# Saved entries
-=-=-
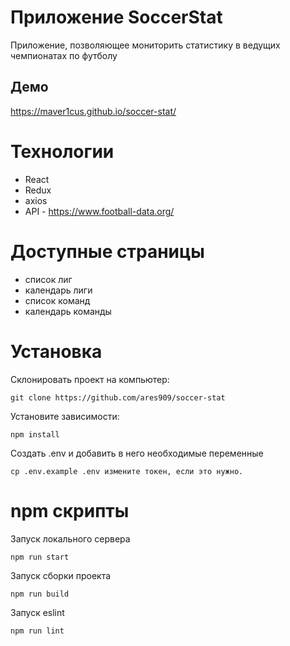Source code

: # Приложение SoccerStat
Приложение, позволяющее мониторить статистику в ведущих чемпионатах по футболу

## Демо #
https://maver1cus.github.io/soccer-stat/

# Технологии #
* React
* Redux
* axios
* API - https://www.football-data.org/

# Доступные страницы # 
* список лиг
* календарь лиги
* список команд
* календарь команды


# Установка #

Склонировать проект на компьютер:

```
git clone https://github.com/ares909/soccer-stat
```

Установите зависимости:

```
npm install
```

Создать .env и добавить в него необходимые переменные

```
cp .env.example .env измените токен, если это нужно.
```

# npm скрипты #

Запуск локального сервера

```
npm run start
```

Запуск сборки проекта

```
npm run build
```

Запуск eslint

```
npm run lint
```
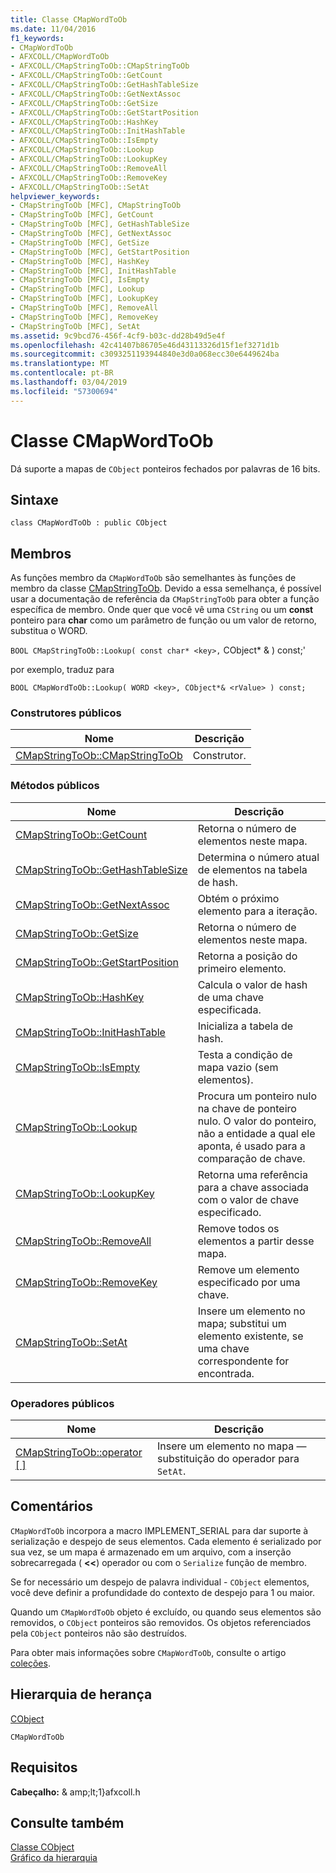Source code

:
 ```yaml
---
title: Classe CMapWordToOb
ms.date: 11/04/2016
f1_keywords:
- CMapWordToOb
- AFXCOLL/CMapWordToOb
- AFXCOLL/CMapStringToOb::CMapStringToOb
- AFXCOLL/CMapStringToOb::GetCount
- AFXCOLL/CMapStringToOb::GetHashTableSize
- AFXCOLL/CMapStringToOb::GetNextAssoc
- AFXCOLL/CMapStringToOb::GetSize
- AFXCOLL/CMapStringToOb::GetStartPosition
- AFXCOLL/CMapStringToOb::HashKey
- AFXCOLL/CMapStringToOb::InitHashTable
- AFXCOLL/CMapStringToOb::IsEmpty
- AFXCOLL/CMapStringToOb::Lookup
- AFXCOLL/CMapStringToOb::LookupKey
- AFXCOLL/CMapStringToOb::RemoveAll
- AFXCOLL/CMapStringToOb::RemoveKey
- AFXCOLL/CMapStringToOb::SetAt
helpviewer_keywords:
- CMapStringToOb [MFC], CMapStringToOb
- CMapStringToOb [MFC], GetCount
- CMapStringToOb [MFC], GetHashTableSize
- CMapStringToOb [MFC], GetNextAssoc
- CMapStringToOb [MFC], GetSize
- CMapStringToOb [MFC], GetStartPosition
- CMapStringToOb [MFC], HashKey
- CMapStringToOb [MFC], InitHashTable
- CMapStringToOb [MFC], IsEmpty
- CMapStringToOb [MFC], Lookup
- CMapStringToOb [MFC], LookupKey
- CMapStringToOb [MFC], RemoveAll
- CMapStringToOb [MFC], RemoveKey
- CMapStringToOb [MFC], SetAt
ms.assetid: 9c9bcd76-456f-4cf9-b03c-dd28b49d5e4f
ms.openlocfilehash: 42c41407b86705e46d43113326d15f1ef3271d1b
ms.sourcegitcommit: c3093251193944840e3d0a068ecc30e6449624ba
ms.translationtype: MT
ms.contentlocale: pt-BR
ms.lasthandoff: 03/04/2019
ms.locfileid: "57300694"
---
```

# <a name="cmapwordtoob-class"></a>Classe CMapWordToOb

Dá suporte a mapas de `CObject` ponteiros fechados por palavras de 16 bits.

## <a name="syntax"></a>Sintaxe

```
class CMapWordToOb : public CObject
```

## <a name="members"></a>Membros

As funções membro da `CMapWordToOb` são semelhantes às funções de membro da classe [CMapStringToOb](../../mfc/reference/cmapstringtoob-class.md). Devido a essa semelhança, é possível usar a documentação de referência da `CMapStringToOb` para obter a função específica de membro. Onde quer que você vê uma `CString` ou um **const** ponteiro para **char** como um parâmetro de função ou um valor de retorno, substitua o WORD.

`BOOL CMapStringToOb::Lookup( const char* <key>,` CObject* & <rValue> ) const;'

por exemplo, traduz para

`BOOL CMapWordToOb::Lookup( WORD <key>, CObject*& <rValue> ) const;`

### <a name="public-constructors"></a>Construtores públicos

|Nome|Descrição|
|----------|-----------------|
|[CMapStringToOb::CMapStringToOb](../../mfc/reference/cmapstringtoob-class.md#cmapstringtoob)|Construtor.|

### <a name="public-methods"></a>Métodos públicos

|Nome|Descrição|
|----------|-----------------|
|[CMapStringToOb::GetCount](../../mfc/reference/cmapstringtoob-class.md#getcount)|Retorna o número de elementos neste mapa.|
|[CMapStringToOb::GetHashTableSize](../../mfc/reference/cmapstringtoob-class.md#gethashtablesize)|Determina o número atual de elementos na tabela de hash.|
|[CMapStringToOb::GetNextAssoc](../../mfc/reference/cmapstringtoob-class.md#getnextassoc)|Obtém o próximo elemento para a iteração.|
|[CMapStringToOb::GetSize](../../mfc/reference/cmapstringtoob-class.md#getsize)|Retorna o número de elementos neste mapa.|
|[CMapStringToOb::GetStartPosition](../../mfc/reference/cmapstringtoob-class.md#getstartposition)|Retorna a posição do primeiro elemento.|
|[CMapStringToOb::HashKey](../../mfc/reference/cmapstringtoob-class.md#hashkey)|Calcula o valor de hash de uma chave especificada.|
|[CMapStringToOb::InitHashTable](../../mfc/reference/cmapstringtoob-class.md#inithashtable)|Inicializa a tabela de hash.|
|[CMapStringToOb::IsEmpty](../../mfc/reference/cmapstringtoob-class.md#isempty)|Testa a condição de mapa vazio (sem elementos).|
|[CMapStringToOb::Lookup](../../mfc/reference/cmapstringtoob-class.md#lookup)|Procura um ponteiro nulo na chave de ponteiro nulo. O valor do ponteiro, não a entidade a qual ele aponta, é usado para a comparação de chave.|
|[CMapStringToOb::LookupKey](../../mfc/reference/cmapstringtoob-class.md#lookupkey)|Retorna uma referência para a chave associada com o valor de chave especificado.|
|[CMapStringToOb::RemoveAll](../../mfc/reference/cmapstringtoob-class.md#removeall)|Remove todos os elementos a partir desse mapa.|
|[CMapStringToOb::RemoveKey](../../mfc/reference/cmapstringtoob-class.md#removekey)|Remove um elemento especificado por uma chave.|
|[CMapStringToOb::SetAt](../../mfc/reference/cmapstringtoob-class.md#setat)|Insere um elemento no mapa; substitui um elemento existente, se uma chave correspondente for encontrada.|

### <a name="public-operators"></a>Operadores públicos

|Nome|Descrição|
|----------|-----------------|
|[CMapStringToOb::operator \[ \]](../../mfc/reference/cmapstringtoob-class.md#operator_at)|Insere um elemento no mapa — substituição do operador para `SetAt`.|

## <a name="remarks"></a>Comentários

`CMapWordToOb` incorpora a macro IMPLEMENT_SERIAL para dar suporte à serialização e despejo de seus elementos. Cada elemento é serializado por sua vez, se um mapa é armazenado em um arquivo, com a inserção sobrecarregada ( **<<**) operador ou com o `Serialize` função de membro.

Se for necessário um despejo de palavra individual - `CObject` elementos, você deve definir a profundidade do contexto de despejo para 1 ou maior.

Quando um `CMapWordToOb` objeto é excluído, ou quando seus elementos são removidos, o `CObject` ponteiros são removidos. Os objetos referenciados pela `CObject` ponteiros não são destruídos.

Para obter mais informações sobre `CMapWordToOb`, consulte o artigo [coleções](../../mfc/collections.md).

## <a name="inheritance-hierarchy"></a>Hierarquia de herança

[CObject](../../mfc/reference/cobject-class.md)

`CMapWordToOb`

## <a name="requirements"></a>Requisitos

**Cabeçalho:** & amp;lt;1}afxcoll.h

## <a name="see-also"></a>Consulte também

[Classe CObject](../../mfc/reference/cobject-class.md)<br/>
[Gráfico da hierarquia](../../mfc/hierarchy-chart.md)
-=-=-
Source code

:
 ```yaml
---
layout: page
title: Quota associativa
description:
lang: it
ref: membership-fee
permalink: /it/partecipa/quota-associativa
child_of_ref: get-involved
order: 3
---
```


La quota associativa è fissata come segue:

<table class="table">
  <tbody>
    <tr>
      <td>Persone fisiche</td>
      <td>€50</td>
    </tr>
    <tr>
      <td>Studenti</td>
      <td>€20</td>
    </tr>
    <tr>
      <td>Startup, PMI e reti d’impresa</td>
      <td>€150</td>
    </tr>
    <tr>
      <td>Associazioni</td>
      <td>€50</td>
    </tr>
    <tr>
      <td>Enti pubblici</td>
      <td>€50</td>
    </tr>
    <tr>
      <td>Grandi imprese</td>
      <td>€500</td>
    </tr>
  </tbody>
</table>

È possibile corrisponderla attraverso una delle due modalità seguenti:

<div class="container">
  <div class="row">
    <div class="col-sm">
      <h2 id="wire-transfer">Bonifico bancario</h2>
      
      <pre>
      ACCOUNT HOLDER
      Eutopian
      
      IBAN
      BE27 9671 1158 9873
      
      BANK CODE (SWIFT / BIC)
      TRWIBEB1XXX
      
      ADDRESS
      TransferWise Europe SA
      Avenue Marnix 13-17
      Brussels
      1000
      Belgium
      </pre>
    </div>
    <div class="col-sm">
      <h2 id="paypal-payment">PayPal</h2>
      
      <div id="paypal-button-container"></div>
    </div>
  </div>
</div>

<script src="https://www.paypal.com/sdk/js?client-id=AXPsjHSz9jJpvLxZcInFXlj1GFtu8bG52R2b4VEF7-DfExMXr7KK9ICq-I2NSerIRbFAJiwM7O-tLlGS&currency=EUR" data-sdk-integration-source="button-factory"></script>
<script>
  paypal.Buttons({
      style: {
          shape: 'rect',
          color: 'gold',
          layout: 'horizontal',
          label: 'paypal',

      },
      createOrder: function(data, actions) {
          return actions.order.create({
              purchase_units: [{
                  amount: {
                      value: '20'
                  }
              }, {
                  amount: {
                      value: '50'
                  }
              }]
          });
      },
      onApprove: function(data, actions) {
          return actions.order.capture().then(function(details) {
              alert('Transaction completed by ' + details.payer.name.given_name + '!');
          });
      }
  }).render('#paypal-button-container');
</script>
-=-=-
# Description of the task
Using the records above, report how many lines include "github", with no words around the number.

# Expected answer
2